**Exercise**
Output every entry exactly as it appears.

**Data shown**
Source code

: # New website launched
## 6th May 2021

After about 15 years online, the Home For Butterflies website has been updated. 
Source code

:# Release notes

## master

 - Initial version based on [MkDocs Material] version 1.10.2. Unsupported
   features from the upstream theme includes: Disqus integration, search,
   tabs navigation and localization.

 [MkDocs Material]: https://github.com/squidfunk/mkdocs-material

**Response for this exercise**
Source code

: # New website launched
## 6th May 2021

After about 15 years online, the Home For Butterflies website has been updated. 
Source code

:# Release notes

## master

 - Initial version based on [MkDocs Material] version 1.10.2. Unsupported
   features from the upstream theme includes: Disqus integration, search,
   tabs navigation and localization.

 [MkDocs Material]: https://github.com/squidfunk/mkdocs-material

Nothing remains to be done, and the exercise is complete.